1.3There are multiple reasons for low human development outcomes in Ethiopia. Understanding some of these reasons and what could be done to accelerate improvements in these outcomes is the subject of this report. A key message of the report is that decentralized governance structure which has been introduced in phases since 1991 holds great promise as a mechanism for accelerating the achievement of MDG outcomes. However, there are weaknesses that can derail these possibilities. It argues that in the current Ethiopia context, while policymakers, providers and citizens must work together to strengthen the accountability mechanisms, there is a particular need to strengthen local government and enhance the role of service beneficiaries, that is, the citizens.

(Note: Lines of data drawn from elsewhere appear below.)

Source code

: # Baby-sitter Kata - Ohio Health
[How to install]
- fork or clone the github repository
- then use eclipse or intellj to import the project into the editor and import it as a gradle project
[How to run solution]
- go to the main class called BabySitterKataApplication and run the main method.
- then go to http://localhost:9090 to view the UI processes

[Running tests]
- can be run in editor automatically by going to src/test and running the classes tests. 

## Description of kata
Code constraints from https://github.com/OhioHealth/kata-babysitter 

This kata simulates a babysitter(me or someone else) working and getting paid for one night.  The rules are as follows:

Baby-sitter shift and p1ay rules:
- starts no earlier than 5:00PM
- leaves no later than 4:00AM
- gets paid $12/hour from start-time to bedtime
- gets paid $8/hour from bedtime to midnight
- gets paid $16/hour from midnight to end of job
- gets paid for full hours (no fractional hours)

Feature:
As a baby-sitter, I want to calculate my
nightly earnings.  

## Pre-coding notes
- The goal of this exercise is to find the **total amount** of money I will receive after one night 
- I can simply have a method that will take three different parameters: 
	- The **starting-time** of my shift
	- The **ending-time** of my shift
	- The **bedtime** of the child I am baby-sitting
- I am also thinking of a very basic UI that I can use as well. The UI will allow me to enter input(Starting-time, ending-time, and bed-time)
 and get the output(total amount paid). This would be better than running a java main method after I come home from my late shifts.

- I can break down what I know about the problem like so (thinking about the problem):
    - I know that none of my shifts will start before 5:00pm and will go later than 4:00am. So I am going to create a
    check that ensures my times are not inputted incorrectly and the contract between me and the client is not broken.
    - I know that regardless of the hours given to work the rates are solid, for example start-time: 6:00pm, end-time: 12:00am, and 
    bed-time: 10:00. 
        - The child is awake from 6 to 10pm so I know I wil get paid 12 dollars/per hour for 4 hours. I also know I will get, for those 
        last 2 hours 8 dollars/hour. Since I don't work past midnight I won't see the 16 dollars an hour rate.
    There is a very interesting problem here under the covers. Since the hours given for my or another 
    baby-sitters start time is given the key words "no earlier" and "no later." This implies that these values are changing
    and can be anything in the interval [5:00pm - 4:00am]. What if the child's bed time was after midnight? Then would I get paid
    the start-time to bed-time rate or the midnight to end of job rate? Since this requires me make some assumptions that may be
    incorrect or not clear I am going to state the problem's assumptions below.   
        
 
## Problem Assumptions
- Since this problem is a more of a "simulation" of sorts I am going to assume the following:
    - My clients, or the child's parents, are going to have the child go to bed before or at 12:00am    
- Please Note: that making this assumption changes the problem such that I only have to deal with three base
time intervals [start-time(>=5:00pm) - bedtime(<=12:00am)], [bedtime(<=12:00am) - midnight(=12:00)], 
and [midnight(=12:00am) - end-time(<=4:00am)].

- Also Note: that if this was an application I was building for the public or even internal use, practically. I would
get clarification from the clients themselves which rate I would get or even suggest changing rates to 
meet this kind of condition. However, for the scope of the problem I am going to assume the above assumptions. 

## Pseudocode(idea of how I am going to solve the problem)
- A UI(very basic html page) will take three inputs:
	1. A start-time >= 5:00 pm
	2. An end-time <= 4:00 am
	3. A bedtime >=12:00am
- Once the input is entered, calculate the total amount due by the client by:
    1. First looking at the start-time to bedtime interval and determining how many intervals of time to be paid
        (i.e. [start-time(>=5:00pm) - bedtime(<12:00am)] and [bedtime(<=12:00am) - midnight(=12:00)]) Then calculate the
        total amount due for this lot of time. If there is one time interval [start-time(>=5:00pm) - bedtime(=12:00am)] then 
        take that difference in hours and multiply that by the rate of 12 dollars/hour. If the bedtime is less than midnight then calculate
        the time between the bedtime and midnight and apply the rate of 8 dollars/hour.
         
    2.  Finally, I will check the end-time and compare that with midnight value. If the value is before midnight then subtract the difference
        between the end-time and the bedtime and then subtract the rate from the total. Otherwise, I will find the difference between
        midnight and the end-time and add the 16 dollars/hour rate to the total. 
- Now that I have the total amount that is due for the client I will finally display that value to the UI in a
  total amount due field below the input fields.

1.4The rest of the report is organized as follows. After this introduction, we discuss briefly the framework for understanding service delivery outcomes, by looking at all the actors in various nodes of service provision. It also discusses how these relationships work in the context of Ethiopia. Chapter 3 provides a glimpse of the promise of decentralization via a short review of the accomplishments of the first phase of decentralization. Chapter 4 looks at the first key hurdle to maximizing the promise of decentralization, namely the financial and capacity problems of local governments. Chapter 5 examines the next big problem, the minimal role of citizen participation. It discusses in detail the potential gains in improved service delivery outcomes from involving citizen in the financing, monitoring and management of services. Chapter 6, also the last, cautions that even if the first two key constraints are overcome, MDG targets may become elusive simply because the opportunity costs faced by too many poor households are large enough to preclude them from using and benefiting from services.

1.5Before proceeding with the rest of the report, it is necessary to note the link between this report and other recent and related reports. Both the Education and Health Country Status reports (World Bank 2004a, 2004b) for Ethiopia have just been completed and they are rich both in content and policy recommendations. They examine in greater detail at determinants of education and health outcomes, respectively, and propose many insightful policy options, using both administrative and household survey data. The Poverty Assessment (World Bank 2004e), draws from and enriches the findings in the country status reports by linking these outcomes to poverty status. It also extends the analysis to cover more general question of economic opportunities and welfare. Finally, there is an Institutional Governance Review (2005) under preparation. The focus of this report is more on the actors and their role in accelerating the progress towards achieving MDG outcomes in Ethiopia. It therefore complements, rather than duplicates these recent AAA activities on Ethiopia.

2.A framework to understand service delivery outcomes

2.1Explaining the progress (or lack thereof), on key human development outcomes have enjoyed a resurgence from recent efforts of the international community to accelerate the attainment of these outcomes. In the past, much of the analysis focused on the interactions of behaviors and actions (preferences, effort, prices, income, etc.) of individuals and households and the availability, quality and financing arrangements within and, sometimes, outside (but related) sectors. Naturally, such a focus have promoted solutions that call for technical fixes and more budgets, both of which, while important, have been tried but found insufficient. To broaden the focus of the analysis, the World Development Report, Making Services Work for Poor People, 2004--- (henceforth WDR 2004) --- calls for a more encompassing approach. The key message of the WDR 2004 is that improving outcomes will require making services work for all, but especially for poor people. And making services work calls for understanding, establishing, and strengthening the “service delivery framework (or the chain)” (WDR 2004, p.48).